Another union official questioned why the administration isn't tapping into its reserves.

"That's what you gotta do when times are hard," said Chris McCoy, support staff union vice president. The message that our people are hearing is the bricks and mortar is more important than the people that work here."

Layoffs are not unique to ECC. College of Lake County in Grayslake eliminated 20 jobs in March, and Harper College in Palatine will lay off 29 employees on June 30.

                                                                                                                                                                                                                       
 

"There are several schools in this state that are in their second or third round of layoffs," ECC President David Sam said. "We are among the last to talk about layoffs, not because we are afraid of it. We worked hard to make sure that it will not happen, but we have reached a stage we have to balance the budget."

Among the cuts are imposing a travel freeze for nonessential out-of-state trips, raising the minimum age for senior citizen tuition waivers, not filling vacancies unless critical, and deferring nonessential maintenance and capital projects. Sam and administrators also have given up salary increases, he said.

Next school year, the college will begin phasing out a 26-year-old surgical technology program.

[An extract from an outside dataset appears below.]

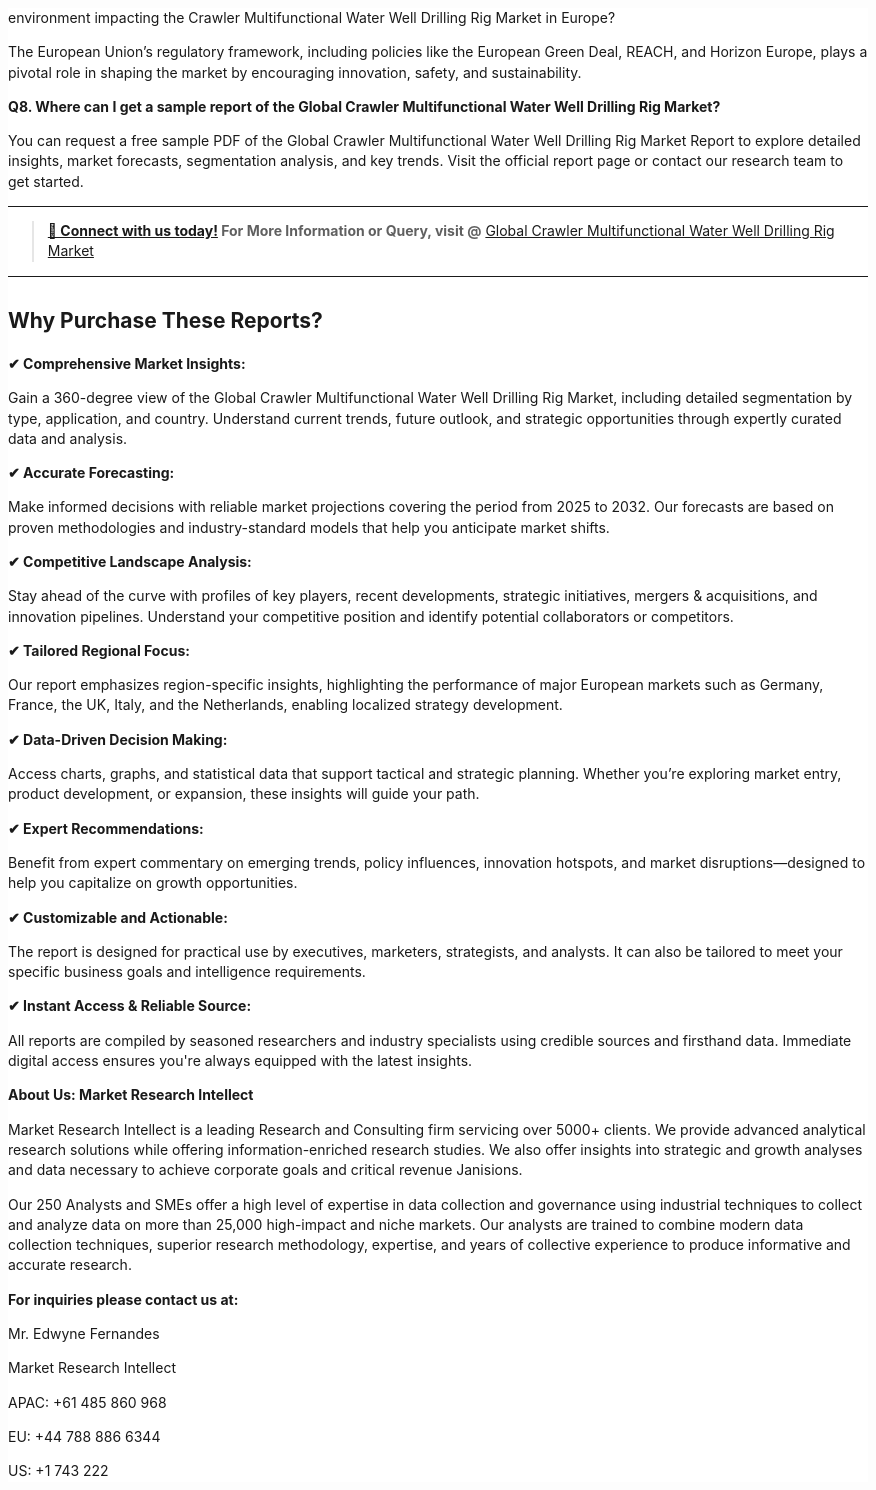 environment impacting the Crawler Multifunctional Water Well Drilling Rig Market in Europe?</strong></p><p>The European Union&rsquo;s regulatory framework, including policies like the European Green Deal, REACH, and Horizon Europe, plays a pivotal role in shaping the market by encouraging innovation, safety, and sustainability.</p><p><strong>Q8. Where can I get a sample report of the Global Crawler Multifunctional Water Well Drilling Rig Market?</strong></p><p>You can request a free sample PDF of the Global Crawler Multifunctional Water Well Drilling Rig Market Report to explore detailed insights, market forecasts, segmentation analysis, and key trends. Visit the official report page or contact our research team to get started.</p><hr /><blockquote><p><span class="font-[700]"><strong><a href="https://www.marketresearchintellect.com/product/crawler-multifunctional-water-well-drilling-rig-market/?utm_source=Linkedin&utm_medium=027">📩 Connect with us today!</a> For More Information or Query, visit&nbsp;@</strong>&nbsp;</span><span class="font-[700]"><a href="https://www.marketresearchintellect.com/product/crawler-multifunctional-water-well-drilling-rig-market/?utm_source=Linkedin&utm_medium=027" target="_blank" data-tracking-control-name="article-ssr-frontend-pulse_little-text-block" data-tracking-will-navigate="" data-test-link="">Global Crawler Multifunctional Water Well Drilling Rig Market</a></span></p></blockquote><hr /><h2>Why Purchase These Reports?</h2><p><strong>✔ Comprehensive Market Insights:</strong></p><p>Gain a 360-degree view of the Global Crawler Multifunctional Water Well Drilling Rig Market, including detailed segmentation by type, application, and country. Understand current trends, future outlook, and strategic opportunities through expertly curated data and analysis.</p><p><strong>✔ Accurate Forecasting:</strong></p><p>Make informed decisions with reliable market projections covering the period from 2025 to 2032. Our forecasts are based on proven methodologies and industry-standard models that help you anticipate market shifts.</p><p><strong>✔ Competitive Landscape Analysis:</strong></p><p>Stay ahead of the curve with profiles of key players, recent developments, strategic initiatives, mergers &amp; acquisitions, and innovation pipelines. Understand your competitive position and identify potential collaborators or competitors.</p><p><strong>✔ Tailored Regional Focus:</strong></p><p>Our report emphasizes region-specific insights, highlighting the performance of major European markets such as Germany, France, the UK, Italy, and the Netherlands, enabling localized strategy development.</p><p><strong>✔ Data-Driven Decision Making:</strong></p><p>Access charts, graphs, and statistical data that support tactical and strategic planning. Whether you&rsquo;re exploring market entry, product development, or expansion, these insights will guide your path.</p><p><strong>✔ Expert Recommendations:</strong></p><p>Benefit from expert commentary on emerging trends, policy influences, innovation hotspots, and market disruptions&mdash;designed to help you capitalize on growth opportunities.</p><p><strong>✔ Customizable and Actionable:</strong></p><p>The report is designed for practical use by executives, marketers, strategists, and analysts. It can also be tailored to meet your specific business goals and intelligence requirements.</p><p><strong>✔ Instant Access &amp; Reliable Source:</strong></p><p>All reports are compiled by seasoned researchers and industry specialists using credible sources and firsthand data. Immediate digital access ensures you're always equipped with the latest insights.</p><p><strong><span class="font-[700]">About Us: Market Research Intellect</span></strong></p><p><span class="">Market Research Intellect is a leading Research and Consulting firm servicing over 5000+ clients. We provide advanced analytical research solutions while offering information-enriched research studies.&nbsp;</span>We also offer insights into strategic and growth analyses and data necessary to achieve corporate goals and critical revenue Janisions.</p><p><span class="">Our 250 Analysts and SMEs offer a high level of expertise in data collection and governance using industrial techniques to collect and analyze data on more than 25,000 high-impact and niche markets. Our analysts are trained to combine modern data collection techniques, superior research methodology, expertise, and years of collective experience to produce informative and accurate research.</span></p><p><strong>For inquiries please contact us at:</strong></p><p>Mr. Edwyne Fernandes</p><p>Market Research Intellect</p><p>APAC: +61 485 860 968</p><p>EU: +44 788 886 6344</p><p>US: +1 743 222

Elgin Community College Faculty Association President Luis Martinez said employee morale has taken a big hit with the administration's decisions.

"It's this trickle down decision making that happens here because there is no shared governance," he said. "We are willing to be part of the solution. We have not been invited to the table."

Sam defended opening the Burlington center as a step toward the future, but added he doesn't want to see the surgical tech program close either.

"We are living day-to-day because we don't know what is going to happen with the state budget," Sam said.

"To think that the fund balance is what will save us is the biggest mistake we could make."